Toddlers
Toddlers are terrific, but it's in their nature to test your limits as a parent. They are curious, constantly on the go, persistent, easily frustrated with rules and crazy for your attention (even if it's negative attention). Many loving parents loathe the thought of their child being unhappy with them. Setting boundaries will make them temporarily unhappy, but eternally grateful. Establishing limits now is much easier than trying to lay down the law later in life.
Set boundaries
The happiest young children are those who have the freedom to live and explore within very clear, consistent boundaries. Create a very short list of absolute no-nos. This includes aggressive behavior (biting, hitting, kicking) or dangerous activities (climbing up a bookshelf, for example). Remember to keep it simple - too many rules can overwhelm a young child.
Try time outs
When one of these no-nos occur, you should immediately and consistently make a frown, use a calm but clear voice and say: "No (biting). Time out." Then remove the child from the situation and place them in a safe place (a playpen in a quiet room works well). Do this without further lecturing. Then walk away for a minute or two. When the "time out" is over, provide her with a new activity. Repeat this whenever the undesirable behavior occurs. Almost certainly, within a few days, she will give up and find some new annoying thing to do.
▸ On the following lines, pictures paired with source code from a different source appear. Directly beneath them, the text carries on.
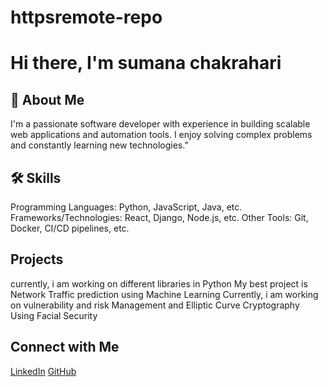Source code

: # httpsremote-repo
# Hi there, I'm sumana chakrahari

## 🌟 About Me
I'm  a passionate software developer with experience in building scalable web applications and automation tools. I enjoy solving complex problems and constantly learning new technologies."
## 🛠 Skills
Programming Languages: Python, JavaScript, Java, etc.
Frameworks/Technologies: React, Django, Node.js, etc.
Other Tools: Git, Docker, CI/CD pipelines, etc.
##  Projects
currently, i am working on different libraries in Python
My best project is Network Traffic prediction using Machine Learning 
Currently, i am working on vulnerability and risk Management and Elliptic Curve Cryptography Using Facial Security
## Connect with Me
[LinkedIn](https://www.linkedin.com/in/sumana-chakrahari-23267a2a2/)
[GitHub](https://github.com/chakrahari)


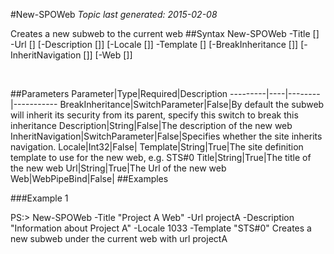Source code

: #New-SPOWeb
*Topic last generated: 2015-02-08*

Creates a new subweb to the current web
##Syntax
    New-SPOWeb -Title [<String>] -Url [<String>] [-Description [<String>]] [-Locale [<Int32>]] -Template [<String>] [-BreakInheritance [<SwitchParameter>]] [-InheritNavigation [<SwitchParameter>]] [-Web [<WebPipeBind>]]

&nbsp;

##Parameters
Parameter|Type|Required|Description
---------|----|--------|-----------
BreakInheritance|SwitchParameter|False|By default the subweb will inherit its security from its parent, specify this switch to break this inheritance
Description|String|False|The description of the new web
InheritNavigation|SwitchParameter|False|Specifies whether the site inherits navigation.
Locale|Int32|False|
Template|String|True|The site definition template to use for the new web, e.g. STS#0
Title|String|True|The title of the new web
Url|String|True|The Url of the new web
Web|WebPipeBind|False|
##Examples

###Example 1
    
PS:> New-SPOWeb -Title "Project A Web" -Url projectA -Description "Information about Project A" -Locale 1033 -Template "STS#0"
Creates a new subweb under the current web with url projectA
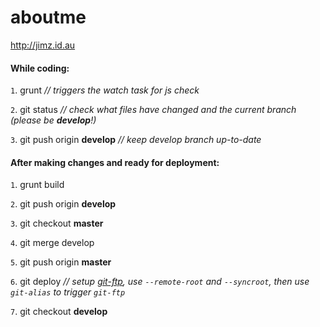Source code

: # aboutme
http://jimz.id.au

#### While coding:

`1`. grunt  _// triggers the watch task for js check_

`2`. git status  _// check what files have changed and the current branch (please be **develop**!)_

`3`. git push origin **develop**  _// keep develop branch up-to-date_


#### After making changes and ready for deployment:

`1`. grunt build

`2`. git push origin **develop**

`3`. git checkout **master**

`4`. git merge develop

`5`. git push origin **master**

`6`. git deploy _// setup [git-ftp](https://github.com/git-ftp/git-ftp), use `--remote-root` and `--syncroot`, then use `git-alias` to trigger `git-ftp`_

`7`. git checkout **develop**

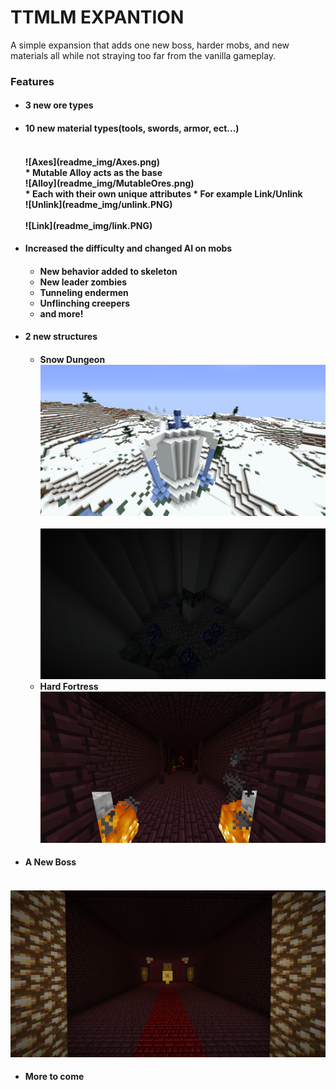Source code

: # TTMLM EXPANTION
A simple expansion that adds one new boss, harder mobs, and new materials all while not straying too far from the vanilla gameplay.

### Features
* <h4>3 new ore types<h4>
* <h4>10 new material types(tools, swords, armor, ect...)<h4>
   <br>![Axes](readme_img/Axes.png)</br>
   * Mutable Alloy acts as the base
   <br>![Alloy](readme_img/MutableOres.png)</br>
   * Each with their own unique attributes
   * For example Link/Unlink
   <br>![Unlink](readme_img/unlink.PNG)</br>
   <br>![Link](readme_img/link.PNG)</br>
  

* <h4>Increased the difficulty and changed AI on mobs<h4>

  * New behavior added to skeleton
  * New leader zombies
  * Tunneling endermen
  * Unflinching creepers
  * and more!

* <h4>2 new structures<h4>

  * Snow Dungeon
  <br>![Snow](readme_img/Snowdungeon.png)</br>
  <br>![Snow](readme_img/SnowdunegonInside.png)</br>
  * Hard Fortress
  <br>![Snow](readme_img/HardFortress.png)</br>

* <h4>A New Boss<h4>
<br>![Boss](readme_img/BossRoom.png)</br>  

* <h4>More to come<h4>

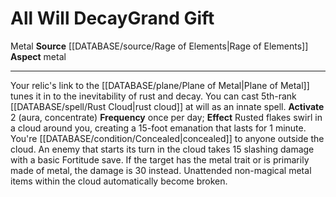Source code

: ﻿---
element: Metal
id: '121'
item_category: Relics
name: All Will Decay
prerequisite: null
rarity: Common
rus_type_level: null
school: null
source: '[[DATABASE/source/Rage of Elements|Rage of Elements]]'
trait:
- '[[DATABASE/trait/Metal|Metal]]'
type: Relic Grand Gift

---
# All Will Decay<span class="item-type">Grand Gift</span>

<span class="item-trait">Metal</span>
**Source** [[DATABASE/source/Rage of Elements|Rage of Elements]]
**Aspect** metal

---
Your relic's link to the [[DATABASE/plane/Plane of Metal|Plane of Metal]] tunes it in to the inevitability of rust and decay. You can cast 5th-rank [[DATABASE/spell/Rust Cloud|rust cloud]] at will as an innate spell.
**Activate** <span class="action-icon">2</span> (aura, concentrate) **Frequency** once per day; **Effect** Rusted flakes swirl in a cloud around you, creating a 15-foot emanation that lasts for 1 minute. You're [[DATABASE/condition/Concealed|concealed]] to anyone outside the cloud. An enemy that starts its turn in the cloud takes 15 slashing damage with a basic Fortitude save. If the target has the metal trait or is primarily made of metal, the damage is 30 instead. Unattended non-magical metal items within the cloud automatically become broken.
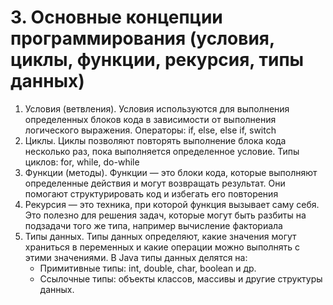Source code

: # 3. Основные концепции программирования (условия, циклы, функции, рекурсия, типы данных)

1.	Условия (ветвления). Условия используются для выполнения определенных блоков кода в зависимости от выполнения логического выражения. Операторы: if, else, else if, switch
2.	Циклы. Циклы позволяют повторять выполнение блока кода несколько раз, пока выполняется определенное условие. Типы циклов: for, while, do-while
3.	Функции (методы). Функции — это блоки кода, которые выполняют определенные действия и могут возвращать результат. Они помогают структурировать код и избегать его повторения
4.	Рекурсия — это техника, при которой функция вызывает саму себя. Это полезно для решения задач, которые могут быть разбиты на подзадачи того же типа, например вычисление факториала
5.	Типы данных. Типы данных определяют, какие значения могут храниться в переменных и какие операции можно выполнять с этими значениями. В Java типы данных делятся на:
    - Примитивные типы: int, double, char, boolean и др.
    - Ссылочные типы: объекты классов, массивы и другие структуры данных.
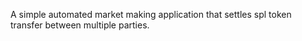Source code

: A simple automated market making application that settles spl token transfer between multiple parties.
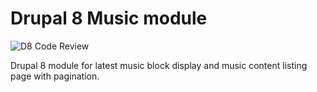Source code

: # Drupal 8 Music module
![D8 Code Review](https://github.com/aryashreep/latest_music/workflows/D8%20Code%20Review/badge.svg)

Drupal 8 module for latest music block display and music content listing page with pagination.
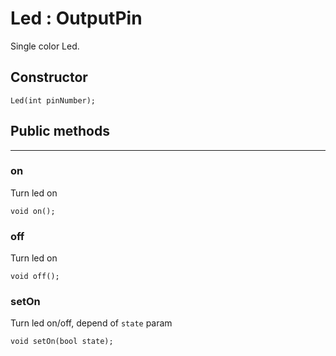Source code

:# Led : OutputPin

Single color Led.

## <i class="fa fa-pencil"></i> Constructor

    Led(int pinNumber);

## <i class="fa fa-code"></i> Public methods 
---

### on

Turn led on
    
    void on();
    
### off

Turn led on

    void off();

### setOn

Turn led on/off, depend of `state` param

    void setOn(bool state);


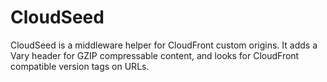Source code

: CloudSeed
=========

CloudSeed is a middleware helper for CloudFront custom origins. It adds a Vary header for GZIP compressable content, and looks for CloudFront compatible version tags on URLs.
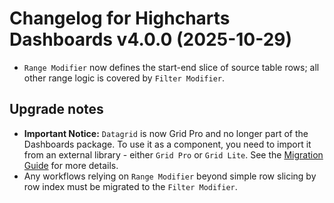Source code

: # Changelog for Highcharts Dashboards v4.0.0 (2025-10-29)

- `Range Modifier` now defines the start-end slice of source table rows; all other range logic is covered by `Filter Modifier`.
  
## Upgrade notes

- **Important Notice:** `Datagrid` is now Grid Pro and no longer part of the Dashboards package. To use it as a component, you need to import it from an external library - either `Grid Pro` or `Grid Lite`. See the [Migration Guide](https://www.highcharts.com/docs/dashboards/grid-migration) for more details.
- Any workflows relying on `Range Modifier` beyond simple row slicing by row index must be migrated to the `Filter Modifier`.
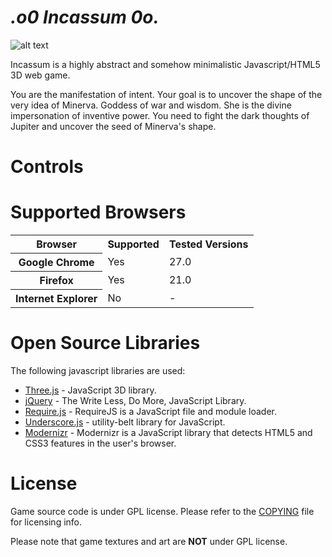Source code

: _.o0 Incassum 0o._
==========================

![alt text](http://i.imgur.com/slXm8lO.png "proto")

Incassum is a highly abstract and somehow minimalistic Javascript/HTML5 3D web game. 

You are the manifestation of intent. Your goal is to uncover the shape of the very idea of Minerva. Goddess of war and wisdom. She is the divine impersonation of inventive power. 
You need to fight the dark thoughts of Jupiter and uncover the seed of Minerva's shape.

# Controls

# Supported Browsers

<table>
  <tr>
    <th>Browser</th>
    <th>Supported</th>
    <th>Tested Versions</th>
  </tr>
  <tr>
    <th>Google Chrome</th>
    <td>Yes</td>
    <td>27.0</td>
  </tr>
  <tr>
    <th>Firefox</th>
    <td>Yes</td>
    <td>21.0</td>
  </tr>
  <tr>
    <th>Internet Explorer</th>
    <td>No</td>
    <td>-</td>
  </tr>  
</table>


# Open Source Libraries
The following javascript libraries are used:

  * [Three.js](http://mrdoob.github.com/three.js/) - JavaScript 3D library.  
  * [jQuery](http://jquery.com/) - The Write Less, Do More, JavaScript Library.
  * [Require.js](http://requirejs.org/) - RequireJS is a JavaScript file and module loader.
  * [Underscore.js](http://underscorejs.org/) - utility-belt library for JavaScript.
  * [Modernizr](http://modernizr.com/) - Modernizr is a JavaScript library that detects HTML5 and CSS3 features in the user's browser.

# License
Game source code is under GPL license. Please refer to the [COPYING](COPYING) file for licensing info.

Please note that game textures and art are **NOT** under GPL license.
Some weeks will be rough, and others will be great.
Never hit
Regardless of how frustrated you get, don't hit your child. Research shows that children who are hit by grown-ups become hitters themselves. Now is the time to choose better means of discipline.
Offer praise
Remember, it's not easy being corrected all day, so if you're finding yourself in conflict with your child most of the time, try to get to a more positive place. A helpful rule of thumb: 90 percent of what you say to your toddler should be praise. The more praise he gets, the more he will listen and the better he will feel about himself. Thus, he will be more likely to behave. Praise anything that isn't misbehavior ("Great job standing there, Jack"). Tell your child how much you love him, and tell him often. Remind him that even when his behavior is bad, he is great.
Be consistent
Remember, you are the parent. Don't let your toddler run your household. With humor and consistency, your effort in establishing effective discipline for your child will pay off by the time they are about 4 years old. By which time, you will have a happy, well-adjusted child who offers fewer challenges.